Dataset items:
::::

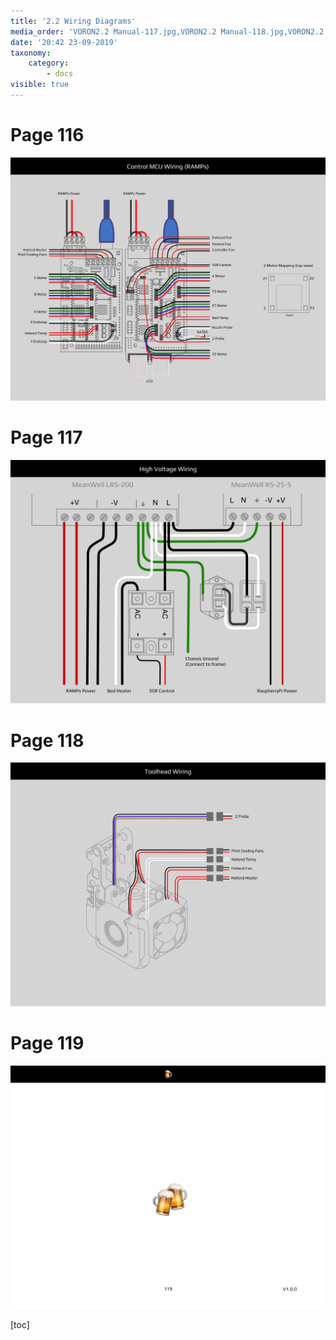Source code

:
 ```yaml
---
title: '2.2 Wiring Diagrams'
media_order: 'VORON2.2 Manual-117.jpg,VORON2.2 Manual-118.jpg,VORON2.2 Manual-119.jpg,VORON2.2 Manual-120.jpg'
date: '20:42 23-09-2019'
taxonomy:
    category:
        - docs
visible: true
---
```


# Page 116
![](VORON2.2%20Manual-117.jpg)

# Page 117
![](VORON2.2%20Manual-118.jpg)

# Page 118
![](VORON2.2%20Manual-119.jpg)

# Page 119
![](VORON2.2%20Manual-120.jpg)

[toc]
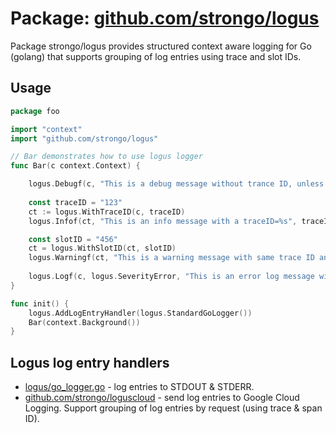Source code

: # Package: [github.com/strongo/logus](https://github.com/strongo/logus)

Package strongo/logus provides structured context aware logging for Go (golang)
that supports grouping of log entries using trace and slot IDs.

## Usage

```go
package foo

import "context"
import "github.com/strongo/logus"

// Bar demonstrates how to use logus logger 
func Bar(c context.Context) {

	logus.Debugf(c, "This is a debug message without trance ID, unless it was set outside")
  
	const traceID = "123"
	ct := logus.WithTraceID(c, traceID)
	logus.Infof(ct, "This is an info message with a traceID=%s", traceID)

	const slotID = "456"
	ct = logus.WithSlotID(ct, slotID)
	logus.Warningf(ct, "This is a warning message with same trace ID and additional slotID=%s", slotID)
  
	logus.Logf(c, logus.SeverityError, "This is an error log message without trace ID")
}

func init() {
	logus.AddLogEntryHandler(logus.StandardGoLogger())
	Bar(context.Background())
}

```

## Logus log entry handlers

- [logus/go_logger.go](./go_logger.go) - log entries to STDOUT & STDERR.
- [github.com/strongo/loguscloud](https://github.com/strongo/logusgcloud) - send log entries to Google Cloud Logging.
  Support grouping of log entries by request (using trace & span ID).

::::

Exercise |
Output every entry verbatim but skip the pictures.

Reply |
Source code

:
 ```yaml
---
title: '2.2 Wiring Diagrams'
media_order: 'VORON2.2 Manual-117.jpg,VORON2.2 Manual-118.jpg,VORON2.2 Manual-119.jpg,VORON2.2 Manual-120.jpg'
date: '20:42 23-09-2019'
taxonomy:
    category:
        - docs
visible: true
---
```


# Page 116
![](VORON2.2%20Manual-117.jpg)

# Page 117
![](VORON2.2%20Manual-118.jpg)

# Page 118
![](VORON2.2%20Manual-119.jpg)

# Page 119
![](VORON2.2%20Manual-120.jpg)

[toc]
Source code

: # Package: [github.com/strongo/logus](https://github.com/strongo/logus)

Package strongo/logus provides structured context aware logging for Go (golang)
that supports grouping of log entries using trace and slot IDs.

## Usage

```go
package foo

import "context"
import "github.com/strongo/logus"

// Bar demonstrates how to use logus logger 
func Bar(c context.Context) {

	logus.Debugf(c, "This is a debug message without trance ID, unless it was set outside")
  
	const traceID = "123"
	ct := logus.WithTraceID(c, traceID)
	logus.Infof(ct, "This is an info message with a traceID=%s", traceID)

	const slotID = "456"
	ct = logus.WithSlotID(ct, slotID)
	logus.Warningf(ct, "This is a warning message with same trace ID and additional slotID=%s", slotID)
  
	logus.Logf(c, logus.SeverityError, "This is an error log message without trace ID")
}

func init() {
	logus.AddLogEntryHandler(logus.StandardGoLogger())
	Bar(context.Background())
}

```

## Logus log entry handlers

- [logus/go_logger.go](./go_logger.go) - log entries to STDOUT & STDERR.
- [github.com/strongo/loguscloud](https://github.com/strongo/logusgcloud) - send log entries to Google Cloud Logging.
  Support grouping of log entries by request (using trace & span ID).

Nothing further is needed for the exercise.